Cytokine quantification

The cellular immune response was assessed in vitro by measuring production of the T-cell IL5 and IFNγ cytokines by ELISPOT following overnight stimulation with 10 µg/mL of the three DiCo variants on PBMC samples obtained at Day 0, Week 26, 30 and 52. A negative (unstimulated cells) and a positive control (cells stimulated with PMA-Ionomycin) were included for each subject, as previously described33. Numbers of spot-forming cells for IL5 and IFNγ were calculated as the average number of spots from the three separate DiCo stimuli as previously published20. Supernatants from the overnight stimulations for IL5 and IFNγ ELISpot assays as performed at the trial sites20 obtained at weeks 0, 26, 30 and 52 were pooled per time point and the three separate DiCo stimuli and assayed by a ProcartaPlex 10-plex assay for IFNγ, IL2, IL4, IL9, IL10, IL13, IL17A, IL21, TNFα and TNFβ (Thermo Fisher scientific, Breda, The Netherlands).

Statistics

All statistical analyses were performed using Microsoft R-Open version 3.5.034. Figures were prepared using the ggplot2 package in Microsoft R-open. Antibody levels (IgG and IgG subclasses) were log-transformed to obtain normality and are presented as geometric means with 95% confidence intervals throughout the manuscript. GIA levels and IgG avidity were approximately normally distributed and are presented as arithmetic means with 95% confidence intervals. The statistical significance of between group differences for pre-vaccination IgG levels was initially evaluated using one-way analysis of variance (ANOVA). Significant between group differences were further evaluated by Tukey’s Honest Significant Difference post hoc test, which applies a correction on the p-value for multiple comparisons and provides estimates with 95% confidence intervals (95% CI) for the between group comparisons.
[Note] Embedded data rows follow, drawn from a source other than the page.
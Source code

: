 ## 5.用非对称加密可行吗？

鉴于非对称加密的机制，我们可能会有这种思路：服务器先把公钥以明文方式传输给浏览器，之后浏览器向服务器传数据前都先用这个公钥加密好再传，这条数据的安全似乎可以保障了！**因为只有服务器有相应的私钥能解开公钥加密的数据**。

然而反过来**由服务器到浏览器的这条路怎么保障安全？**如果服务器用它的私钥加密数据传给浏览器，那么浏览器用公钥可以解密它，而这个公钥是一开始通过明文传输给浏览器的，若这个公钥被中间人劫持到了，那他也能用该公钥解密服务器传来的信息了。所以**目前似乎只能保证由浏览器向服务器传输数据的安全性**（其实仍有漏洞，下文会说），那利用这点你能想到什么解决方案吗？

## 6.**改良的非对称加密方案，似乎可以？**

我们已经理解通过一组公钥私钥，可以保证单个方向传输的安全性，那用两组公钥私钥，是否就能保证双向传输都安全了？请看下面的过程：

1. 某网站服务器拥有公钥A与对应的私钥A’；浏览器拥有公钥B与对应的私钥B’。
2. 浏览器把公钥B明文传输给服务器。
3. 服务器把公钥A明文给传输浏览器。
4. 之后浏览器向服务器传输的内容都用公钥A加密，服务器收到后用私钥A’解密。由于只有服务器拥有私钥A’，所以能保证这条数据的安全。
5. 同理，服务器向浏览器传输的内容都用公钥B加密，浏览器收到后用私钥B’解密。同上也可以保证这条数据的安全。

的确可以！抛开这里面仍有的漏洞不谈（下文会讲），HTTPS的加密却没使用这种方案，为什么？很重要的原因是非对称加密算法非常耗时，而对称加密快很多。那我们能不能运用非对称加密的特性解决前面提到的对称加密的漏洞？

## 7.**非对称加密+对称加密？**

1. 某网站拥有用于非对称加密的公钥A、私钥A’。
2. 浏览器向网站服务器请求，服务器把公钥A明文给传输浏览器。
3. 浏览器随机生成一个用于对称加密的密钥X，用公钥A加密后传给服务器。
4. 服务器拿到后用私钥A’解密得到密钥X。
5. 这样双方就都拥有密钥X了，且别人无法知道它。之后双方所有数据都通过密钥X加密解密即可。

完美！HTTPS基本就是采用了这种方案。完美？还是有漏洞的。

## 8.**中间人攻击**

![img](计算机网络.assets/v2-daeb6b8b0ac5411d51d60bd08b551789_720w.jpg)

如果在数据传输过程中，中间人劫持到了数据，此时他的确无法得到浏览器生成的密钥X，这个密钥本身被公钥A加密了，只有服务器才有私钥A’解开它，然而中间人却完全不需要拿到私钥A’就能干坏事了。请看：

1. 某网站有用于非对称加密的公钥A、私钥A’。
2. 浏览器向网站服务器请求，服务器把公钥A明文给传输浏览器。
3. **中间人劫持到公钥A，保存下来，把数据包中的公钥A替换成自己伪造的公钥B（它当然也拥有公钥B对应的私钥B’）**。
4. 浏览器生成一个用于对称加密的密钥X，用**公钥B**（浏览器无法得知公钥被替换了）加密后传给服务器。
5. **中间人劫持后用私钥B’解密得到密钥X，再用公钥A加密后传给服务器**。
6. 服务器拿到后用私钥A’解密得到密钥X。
The statistical significance of post-vaccination between treatment differences was evaluated using linear mixed models (LMM) with antigen and treatment as fixed effects combined with antigen in subject as random effects.

Reporting summary

Further information on research design is available in the Nature Research Reporting Summary linked to this article.